I believe there's a huge problem with trying to sustain a personality cult around Bhante. To do so involves trying to portray him as some kind of Buddhist saint, which simply does not stand up to scrutiny. Any attempt to build up a perfect archetypal image of the man will always be tainted by what is known about his human past. True devotees have to tie themselves in knots to reconcile the two, or else repress their knowledge of the facts - and repress any individuals who remind them of these facts.

Moreover, in a personality cult centred around Bhante and his distinctive teaching, Order Members will increasingly find it necessary to isolate themselves from the influence of the wider Buddhist tradition as the conflicts between Bhante's "distinctive teaching" and the actual Dharma become more apparent. Like the Nichirens, we will stand outside the wider Buddhist world, isolated within a bubble of our own certainty, unrecognised by other Buddhists.

Of course my position is very much at odds with the vision laid out in the papers published over the last few years. Does that mean that I should resign? I do not think so. I am still committed to the Order I joined, and in that Order, no individual, not even Bhante, has the right to redefine the Order as these papers do. If I accepted he had this right, then perhaps it would be logical to resign, but I do not.

Also, although these papers are trying to lay down the basis for the future of the Order, I believe that they are actually just one step in a dialectic between the Order as cult and the order as Sangha. In its earlier days, and in some of its institutions, our community has undoubtedly functioned as a textbook cult, completely at odds with the rhetoric of developing individuality and independence. It is impossible to be both a cult and a free association of individuals practising the Dharma. However helpful these cultish currents may be in creating energy and commitment, they cannot survive indefinitely if the Order is actually becoming a free association of mature Dharma farers.

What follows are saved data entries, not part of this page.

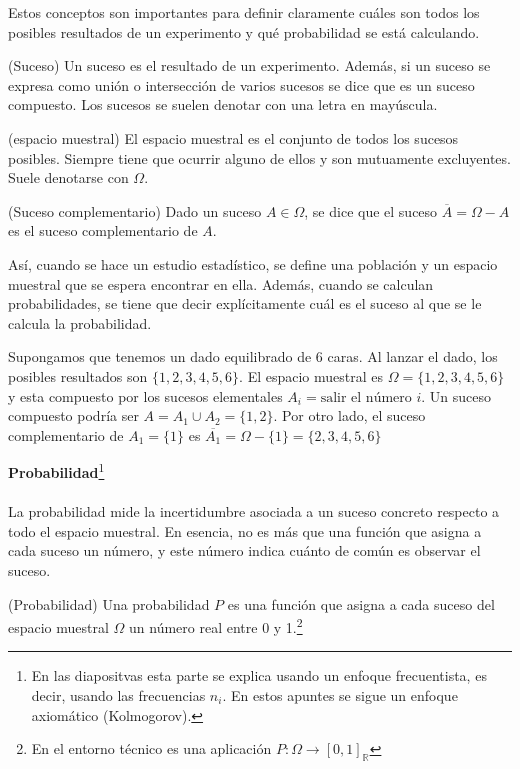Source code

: Estos conceptos son importantes para definir claramente cuáles son todos los posibles resultados de un experimento y qué probabilidad se está calculando.
\begin{definition}(Suceso)
	Un suceso es el resultado de un experimento. Además, si un suceso se expresa como unión o intersección de varios sucesos se dice que es un suceso compuesto. Los sucesos se suelen denotar con una letra en mayúscula.
	\label{def:suceso_el}
\end{definition}
\begin{definition}(espacio muestral)
	El espacio muestral es el conjunto de todos los sucesos posibles. Siempre tiene que ocurrir alguno de ellos y son mutuamente excluyentes. Suele denotarse con $\Omega$.
	\label{def:espacio_sucesos}
\end{definition}
\begin{definition}(Suceso complementario)
	Dado un suceso $A \in \Omega$, se dice que el suceso $\overline{A} = \Omega - A$ es el suceso complementario de $A$.
	\label{def: suceso complementario}
\end{definition}
Así, cuando se hace un estudio estadístico, se define una población y un espacio muestral que se espera encontrar en ella. Además, cuando se calculan probabilidades, se tiene que decir explícitamente cuál es el suceso al que se le calcula la probabilidad.
\begin{example}
Supongamos que tenemos un dado equilibrado de 6 caras. Al lanzar el dado, los posibles resultados son $\lbrace 1,2,3,4,5,6\rbrace$. El espacio muestral es $\Omega = \lbrace 1,2,3,4,5,6\rbrace$ y esta compuesto por los sucesos elementales $A_i = \textrm{salir el número } i$. Un suceso compuesto podría ser $A = A_1 \cup A_2 = \lbrace 1,2\rbrace$. Por otro lado, el suceso complementario de $A_1 = \lbrace 1\rbrace$ es $\overline{A_1} = \Omega - \lbrace 1\rbrace = \lbrace 2,3,4,5,6\rbrace$\label{ex: espacio_sucesos}
\end{example}
\textbf{Probabilidad}\footnote{En las diapositvas esta parte se explica usando un enfoque frecuentista, es decir, usando las frecuencias $n_i$. En estos apuntes se sigue un enfoque axiomático (Kolmogorov).}\\\\
La probabilidad mide la incertidumbre asociada a un suceso concreto respecto a todo el espacio muestral. En esencia, no es más que una función que asigna a cada suceso un número, y este número indica cuánto de común es observar el suceso.
\begin{definition}(Probabilidad)
Una probabilidad $P$ es una función que asigna a cada suceso del espacio muestral $\Omega$ un número real entre 0 y 1.\footnote{ En el entorno técnico es una aplicación $P: \Omega \longrightarrow [0, 1]_{\mathbb{R}}$}
\end{definition}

Eventually, one trend or the other has to give.

The papers published in the last few years seem to be a desperate (though presumably unconscious) attempt to lock the Order into a cultish future, and to encourage the resignation of anyone unwilling to be part of that future. Elements in all the papers work together to encourage a passive, collectivist and credulous vision of the spiritual life, all revolving around an artificially inflated vision of Bhante.

I believe these papers represent the death throes of the Order's cultish past, and I have no qualms in rejecting them. I am optimistic that the Order can completely outgrow its cultish past, in which case I hope these papers will either be quietly forgotten, or perhaps remembered as one of our many aberrations along the bumpy path to maturity as a Sangha.

And to answer my friend's question: in spite of my views about these papers, and about Bhante and his role in the Order, I have not resigned because the vision and principles I signed up to are still good, and I don't accept either the wisdom or the moral legitimacy of this attempt to 'refound' the Order. Most importantly, I still believe that the Order can become a mature Sangha, without having to pretend that Bhante is anything other than he is.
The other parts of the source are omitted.